Input records:

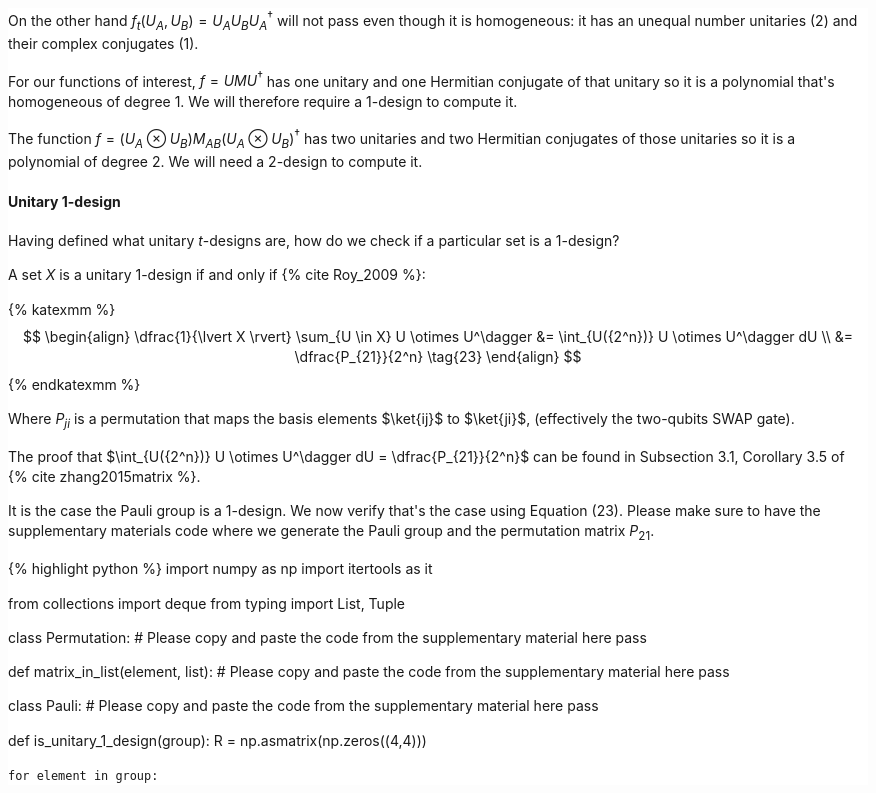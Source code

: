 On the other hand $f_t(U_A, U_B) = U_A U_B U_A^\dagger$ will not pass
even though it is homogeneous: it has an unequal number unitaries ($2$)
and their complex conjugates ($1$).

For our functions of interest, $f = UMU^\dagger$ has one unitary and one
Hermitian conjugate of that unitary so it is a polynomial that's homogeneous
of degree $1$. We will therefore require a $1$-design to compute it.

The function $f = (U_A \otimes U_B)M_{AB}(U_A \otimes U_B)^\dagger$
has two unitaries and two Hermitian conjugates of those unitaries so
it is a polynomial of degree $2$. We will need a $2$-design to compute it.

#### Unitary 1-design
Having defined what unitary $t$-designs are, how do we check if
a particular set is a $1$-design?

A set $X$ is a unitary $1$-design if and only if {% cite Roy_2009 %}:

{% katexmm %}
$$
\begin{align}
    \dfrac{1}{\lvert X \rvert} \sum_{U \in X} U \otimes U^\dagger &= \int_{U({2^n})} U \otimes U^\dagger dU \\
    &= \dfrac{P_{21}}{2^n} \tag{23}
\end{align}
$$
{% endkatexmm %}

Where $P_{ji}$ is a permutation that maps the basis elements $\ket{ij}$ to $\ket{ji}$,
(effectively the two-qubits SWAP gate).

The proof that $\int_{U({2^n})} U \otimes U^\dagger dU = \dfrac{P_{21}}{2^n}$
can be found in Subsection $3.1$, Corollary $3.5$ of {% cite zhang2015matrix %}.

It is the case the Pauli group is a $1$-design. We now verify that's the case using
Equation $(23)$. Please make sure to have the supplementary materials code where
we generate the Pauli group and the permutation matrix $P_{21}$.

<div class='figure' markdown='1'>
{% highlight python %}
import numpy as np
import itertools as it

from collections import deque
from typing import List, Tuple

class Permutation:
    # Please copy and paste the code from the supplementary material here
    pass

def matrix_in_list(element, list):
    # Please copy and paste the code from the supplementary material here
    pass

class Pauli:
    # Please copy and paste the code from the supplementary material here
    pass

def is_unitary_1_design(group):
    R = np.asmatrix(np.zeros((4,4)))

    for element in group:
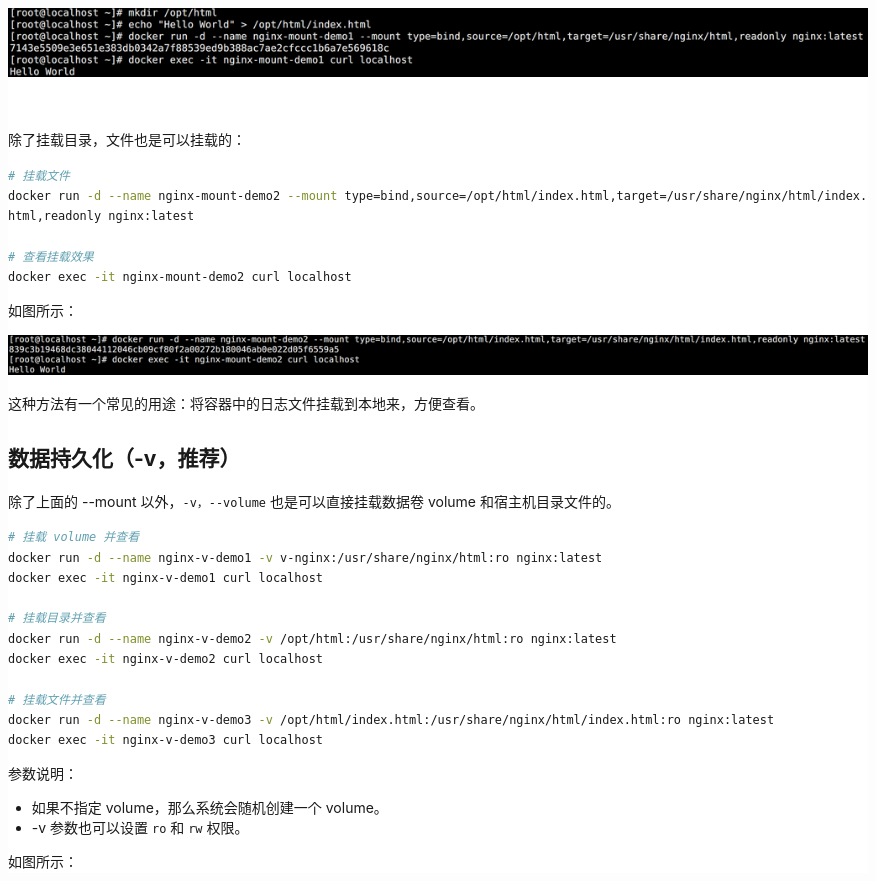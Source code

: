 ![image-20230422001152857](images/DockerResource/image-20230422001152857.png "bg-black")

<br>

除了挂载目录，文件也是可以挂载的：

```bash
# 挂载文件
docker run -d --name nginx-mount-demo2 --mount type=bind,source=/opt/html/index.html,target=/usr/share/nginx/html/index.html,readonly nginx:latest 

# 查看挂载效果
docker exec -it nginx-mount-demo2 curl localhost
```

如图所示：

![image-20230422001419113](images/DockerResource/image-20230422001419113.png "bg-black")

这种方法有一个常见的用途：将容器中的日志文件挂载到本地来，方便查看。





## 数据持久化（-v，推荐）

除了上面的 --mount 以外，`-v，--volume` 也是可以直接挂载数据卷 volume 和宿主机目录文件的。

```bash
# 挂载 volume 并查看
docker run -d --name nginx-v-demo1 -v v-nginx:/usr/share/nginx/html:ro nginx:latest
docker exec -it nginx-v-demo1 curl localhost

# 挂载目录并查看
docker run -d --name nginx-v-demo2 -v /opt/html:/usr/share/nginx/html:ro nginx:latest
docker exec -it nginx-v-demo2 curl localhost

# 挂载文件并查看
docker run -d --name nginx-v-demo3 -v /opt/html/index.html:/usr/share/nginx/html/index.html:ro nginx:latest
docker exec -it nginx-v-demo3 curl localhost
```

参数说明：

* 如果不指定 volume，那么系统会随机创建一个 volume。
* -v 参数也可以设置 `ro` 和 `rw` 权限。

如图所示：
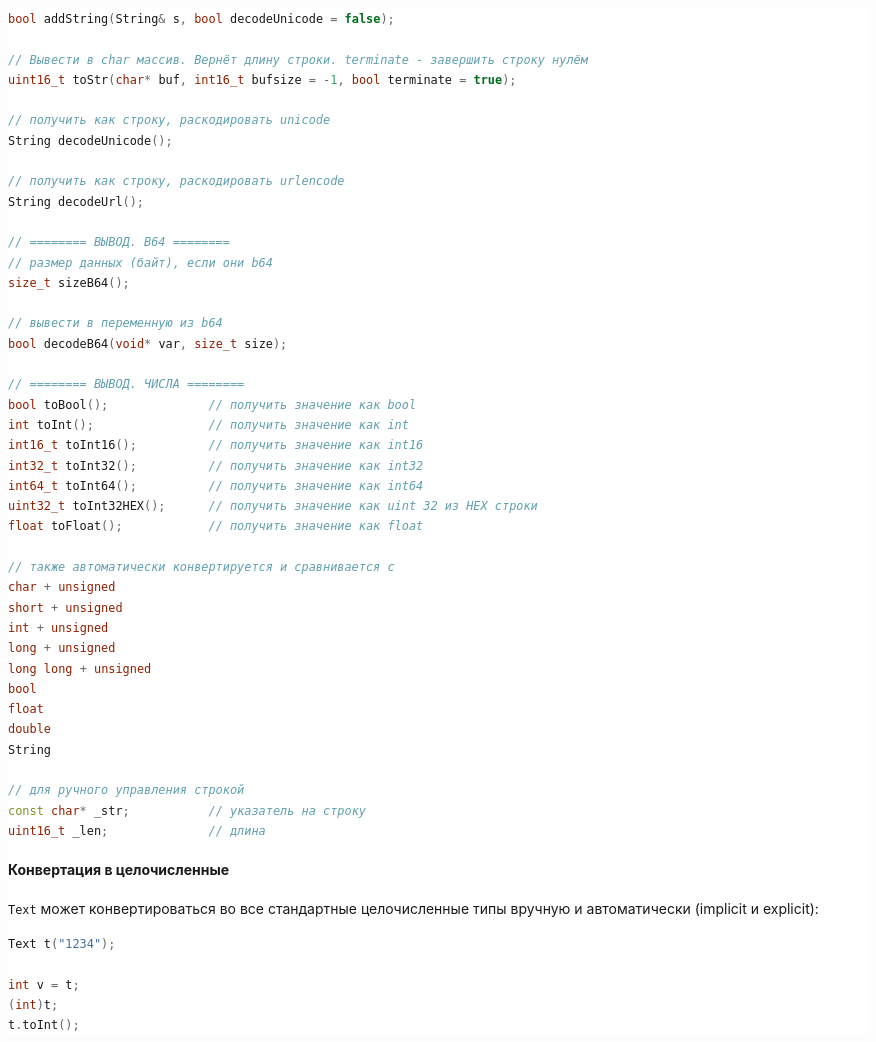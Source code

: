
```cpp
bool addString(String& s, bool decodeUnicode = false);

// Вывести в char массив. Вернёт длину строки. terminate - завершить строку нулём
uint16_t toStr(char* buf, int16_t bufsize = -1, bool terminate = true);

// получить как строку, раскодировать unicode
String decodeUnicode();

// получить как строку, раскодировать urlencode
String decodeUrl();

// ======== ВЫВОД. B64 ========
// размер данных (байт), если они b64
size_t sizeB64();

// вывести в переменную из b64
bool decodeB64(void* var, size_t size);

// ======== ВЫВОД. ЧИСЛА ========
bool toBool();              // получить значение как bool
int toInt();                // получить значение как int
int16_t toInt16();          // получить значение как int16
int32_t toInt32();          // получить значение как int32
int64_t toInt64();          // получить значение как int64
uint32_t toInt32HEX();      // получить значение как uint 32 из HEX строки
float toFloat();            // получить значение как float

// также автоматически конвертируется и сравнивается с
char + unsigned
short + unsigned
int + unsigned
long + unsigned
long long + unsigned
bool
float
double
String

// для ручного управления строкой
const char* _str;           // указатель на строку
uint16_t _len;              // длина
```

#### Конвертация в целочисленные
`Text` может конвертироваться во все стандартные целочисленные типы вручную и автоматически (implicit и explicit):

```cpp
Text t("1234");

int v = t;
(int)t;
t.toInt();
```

The problem:
Looking at the entries above, can you reproduce exactly the lines from the one that holds "Having defined what" through the one that holds "we generate the", and only those?

Solution for this problem:
Having defined what unitary $t$-designs are, how do we check if
a particular set is a $1$-design?

A set $X$ is a unitary $1$-design if and only if {% cite Roy_2009 %}:

{% katexmm %}
$$
\begin{align}
    \dfrac{1}{\lvert X \rvert} \sum_{U \in X} U \otimes U^\dagger &= \int_{U({2^n})} U \otimes U^\dagger dU \\
    &= \dfrac{P_{21}}{2^n} \tag{23}
\end{align}
$$
{% endkatexmm %}

Where $P_{ji}$ is a permutation that maps the basis elements $\ket{ij}$ to $\ket{ji}$,
(effectively the two-qubits SWAP gate).

The proof that $\int_{U({2^n})} U \otimes U^\dagger dU = \dfrac{P_{21}}{2^n}$
can be found in Subsection $3.1$, Corollary $3.5$ of {% cite zhang2015matrix %}.

It is the case the Pauli group is a $1$-design. We now verify that's the case using
Equation $(23)$. Please make sure to have the supplementary materials code where
we generate the Pauli group and the permutation matrix $P_{21}$.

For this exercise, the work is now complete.